WHAT NEEDS TO BE DONE.
Produce the records below again, word for word, but stop after the line that contains "667 | [C - Tennis".

Collected data
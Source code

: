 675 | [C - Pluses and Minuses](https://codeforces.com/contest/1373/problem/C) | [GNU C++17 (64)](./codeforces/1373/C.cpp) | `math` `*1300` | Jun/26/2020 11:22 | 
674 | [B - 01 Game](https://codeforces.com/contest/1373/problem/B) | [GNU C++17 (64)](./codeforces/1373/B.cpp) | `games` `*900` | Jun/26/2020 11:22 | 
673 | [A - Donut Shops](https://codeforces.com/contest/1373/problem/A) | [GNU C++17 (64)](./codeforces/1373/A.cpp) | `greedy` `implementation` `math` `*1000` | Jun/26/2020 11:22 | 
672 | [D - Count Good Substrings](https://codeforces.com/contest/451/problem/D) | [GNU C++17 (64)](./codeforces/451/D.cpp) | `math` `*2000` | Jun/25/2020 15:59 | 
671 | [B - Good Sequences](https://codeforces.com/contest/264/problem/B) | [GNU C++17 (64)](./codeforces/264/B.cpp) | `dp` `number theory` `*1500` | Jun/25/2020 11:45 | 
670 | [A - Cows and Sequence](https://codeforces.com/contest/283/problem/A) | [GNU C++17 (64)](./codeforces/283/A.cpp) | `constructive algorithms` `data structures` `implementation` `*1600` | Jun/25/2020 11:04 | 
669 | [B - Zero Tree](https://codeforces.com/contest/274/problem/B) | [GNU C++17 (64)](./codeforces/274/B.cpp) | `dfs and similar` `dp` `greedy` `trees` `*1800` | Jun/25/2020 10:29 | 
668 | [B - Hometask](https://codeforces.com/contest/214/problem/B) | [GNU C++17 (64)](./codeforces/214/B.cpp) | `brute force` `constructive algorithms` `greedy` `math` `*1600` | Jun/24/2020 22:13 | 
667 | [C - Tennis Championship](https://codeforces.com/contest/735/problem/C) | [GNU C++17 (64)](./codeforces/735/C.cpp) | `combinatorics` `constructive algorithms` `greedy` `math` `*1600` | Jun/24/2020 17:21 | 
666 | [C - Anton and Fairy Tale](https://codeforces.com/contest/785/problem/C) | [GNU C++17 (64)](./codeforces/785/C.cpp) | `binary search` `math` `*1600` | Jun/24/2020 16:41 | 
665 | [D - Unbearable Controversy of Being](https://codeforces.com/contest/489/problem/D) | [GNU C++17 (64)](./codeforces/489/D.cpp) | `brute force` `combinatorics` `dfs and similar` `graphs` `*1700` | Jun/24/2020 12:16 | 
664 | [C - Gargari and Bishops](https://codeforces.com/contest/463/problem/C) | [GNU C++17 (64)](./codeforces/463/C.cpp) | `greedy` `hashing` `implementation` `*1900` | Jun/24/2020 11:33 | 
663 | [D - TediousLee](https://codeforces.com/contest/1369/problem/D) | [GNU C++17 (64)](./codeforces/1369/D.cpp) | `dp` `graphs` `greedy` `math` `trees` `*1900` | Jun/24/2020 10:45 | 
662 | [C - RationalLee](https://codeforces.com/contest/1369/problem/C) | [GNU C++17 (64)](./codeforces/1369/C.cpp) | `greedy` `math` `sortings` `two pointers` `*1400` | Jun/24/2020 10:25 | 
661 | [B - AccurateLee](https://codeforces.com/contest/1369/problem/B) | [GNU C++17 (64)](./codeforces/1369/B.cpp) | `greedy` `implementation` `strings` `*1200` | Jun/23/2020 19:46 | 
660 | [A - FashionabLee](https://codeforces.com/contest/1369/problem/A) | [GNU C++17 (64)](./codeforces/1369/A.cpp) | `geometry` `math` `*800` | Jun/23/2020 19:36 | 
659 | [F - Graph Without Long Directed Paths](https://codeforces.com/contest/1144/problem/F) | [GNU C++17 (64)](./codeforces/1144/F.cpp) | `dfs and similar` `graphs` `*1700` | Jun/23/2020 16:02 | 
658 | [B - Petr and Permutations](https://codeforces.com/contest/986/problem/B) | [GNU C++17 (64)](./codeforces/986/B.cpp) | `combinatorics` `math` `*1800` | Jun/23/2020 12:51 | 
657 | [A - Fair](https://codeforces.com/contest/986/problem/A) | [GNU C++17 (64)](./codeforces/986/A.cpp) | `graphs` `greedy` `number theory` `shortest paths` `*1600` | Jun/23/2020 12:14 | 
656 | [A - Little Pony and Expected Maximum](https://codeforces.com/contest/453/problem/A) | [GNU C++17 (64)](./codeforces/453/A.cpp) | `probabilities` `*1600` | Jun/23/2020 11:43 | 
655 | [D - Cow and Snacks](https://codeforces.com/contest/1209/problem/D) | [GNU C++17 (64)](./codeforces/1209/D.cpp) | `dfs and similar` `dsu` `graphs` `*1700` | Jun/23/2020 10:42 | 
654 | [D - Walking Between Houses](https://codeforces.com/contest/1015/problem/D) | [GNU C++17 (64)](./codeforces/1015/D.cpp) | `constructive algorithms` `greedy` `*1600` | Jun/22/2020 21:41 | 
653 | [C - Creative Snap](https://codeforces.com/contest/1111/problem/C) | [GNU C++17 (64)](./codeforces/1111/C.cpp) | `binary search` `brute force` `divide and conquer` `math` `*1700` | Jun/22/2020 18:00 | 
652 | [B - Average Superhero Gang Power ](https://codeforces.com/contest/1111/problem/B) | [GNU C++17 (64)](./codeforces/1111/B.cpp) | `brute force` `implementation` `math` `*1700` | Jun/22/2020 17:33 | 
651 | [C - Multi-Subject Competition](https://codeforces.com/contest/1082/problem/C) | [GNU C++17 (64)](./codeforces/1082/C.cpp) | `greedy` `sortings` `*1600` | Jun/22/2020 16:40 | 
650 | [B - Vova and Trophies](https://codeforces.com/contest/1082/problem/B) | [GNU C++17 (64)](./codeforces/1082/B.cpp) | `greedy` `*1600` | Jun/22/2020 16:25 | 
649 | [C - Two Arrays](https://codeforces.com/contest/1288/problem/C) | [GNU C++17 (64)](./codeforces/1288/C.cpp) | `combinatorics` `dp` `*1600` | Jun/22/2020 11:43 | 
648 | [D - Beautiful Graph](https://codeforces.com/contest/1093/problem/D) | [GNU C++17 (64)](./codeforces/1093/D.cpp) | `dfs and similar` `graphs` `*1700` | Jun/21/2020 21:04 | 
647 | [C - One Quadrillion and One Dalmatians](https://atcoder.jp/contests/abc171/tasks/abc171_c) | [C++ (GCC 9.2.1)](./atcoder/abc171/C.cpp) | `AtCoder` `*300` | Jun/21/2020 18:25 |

RESULT.
Source code

: 675 | [C - Pluses and Minuses](https://codeforces.com/contest/1373/problem/C) | [GNU C++17 (64)](./codeforces/1373/C.cpp) | `math` `*1300` | Jun/26/2020 11:22 | 
674 | [B - 01 Game](https://codeforces.com/contest/1373/problem/B) | [GNU C++17 (64)](./codeforces/1373/B.cpp) | `games` `*900` | Jun/26/2020 11:22 | 
673 | [A - Donut Shops](https://codeforces.com/contest/1373/problem/A) | [GNU C++17 (64)](./codeforces/1373/A.cpp) | `greedy` `implementation` `math` `*1000` | Jun/26/2020 11:22 | 
672 | [D - Count Good Substrings](https://codeforces.com/contest/451/problem/D) | [GNU C++17 (64)](./codeforces/451/D.cpp) | `math` `*2000` | Jun/25/2020 15:59 | 
671 | [B - Good Sequences](https://codeforces.com/contest/264/problem/B) | [GNU C++17 (64)](./codeforces/264/B.cpp) | `dp` `number theory` `*1500` | Jun/25/2020 11:45 | 
670 | [A - Cows and Sequence](https://codeforces.com/contest/283/problem/A) | [GNU C++17 (64)](./codeforces/283/A.cpp) | `constructive algorithms` `data structures` `implementation` `*1600` | Jun/25/2020 11:04 | 
669 | [B - Zero Tree](https://codeforces.com/contest/274/problem/B) | [GNU C++17 (64)](./codeforces/274/B.cpp) | `dfs and similar` `dp` `greedy` `trees` `*1800` | Jun/25/2020 10:29 | 
668 | [B - Hometask](https://codeforces.com/contest/214/problem/B) | [GNU C++17 (64)](./codeforces/214/B.cpp) | `brute force` `constructive algorithms` `greedy` `math` `*1600` | Jun/24/2020 22:13 | 
667 | [C - Tennis Championship](https://codeforces.com/contest/735/problem/C) | [GNU C++17 (64)](./codeforces/735/C.cpp) | `combinatorics` `constructive algorithms` `greedy` `math` `*1600` | Jun/24/2020 17:21 | 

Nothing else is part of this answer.